(RECORDS PROVIDED begins)

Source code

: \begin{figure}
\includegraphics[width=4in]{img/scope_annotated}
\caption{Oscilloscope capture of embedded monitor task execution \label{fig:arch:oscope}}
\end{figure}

(RECORDS PROVIDED ends)
(RECORDS PROVIDED begins)

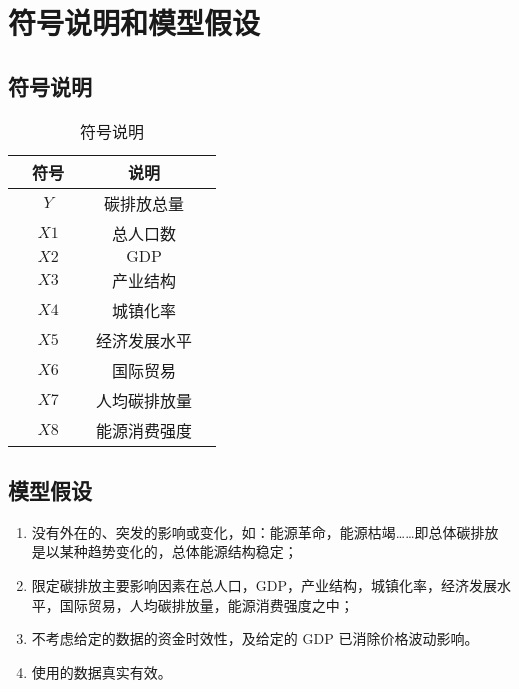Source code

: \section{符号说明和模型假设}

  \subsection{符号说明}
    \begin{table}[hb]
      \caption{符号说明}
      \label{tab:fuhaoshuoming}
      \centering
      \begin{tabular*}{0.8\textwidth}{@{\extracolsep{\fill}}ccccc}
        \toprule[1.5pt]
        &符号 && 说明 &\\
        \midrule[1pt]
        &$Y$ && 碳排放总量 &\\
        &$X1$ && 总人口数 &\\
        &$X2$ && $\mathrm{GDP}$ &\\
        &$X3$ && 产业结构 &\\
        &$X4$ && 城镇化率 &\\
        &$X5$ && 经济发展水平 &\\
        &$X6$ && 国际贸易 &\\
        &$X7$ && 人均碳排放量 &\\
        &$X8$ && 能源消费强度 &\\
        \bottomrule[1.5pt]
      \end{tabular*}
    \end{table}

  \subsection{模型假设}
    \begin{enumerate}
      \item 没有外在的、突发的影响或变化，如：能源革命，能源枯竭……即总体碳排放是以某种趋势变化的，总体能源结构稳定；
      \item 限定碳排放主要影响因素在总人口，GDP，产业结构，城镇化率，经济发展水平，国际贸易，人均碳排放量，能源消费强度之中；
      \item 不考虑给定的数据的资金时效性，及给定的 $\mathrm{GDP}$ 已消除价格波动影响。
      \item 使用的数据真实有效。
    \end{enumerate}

(RECORDS PROVIDED ends)

Using the data above, state the number of lines that contain the word "caption"; add nothing else.

§ **WRITTEN RESPONSE**
2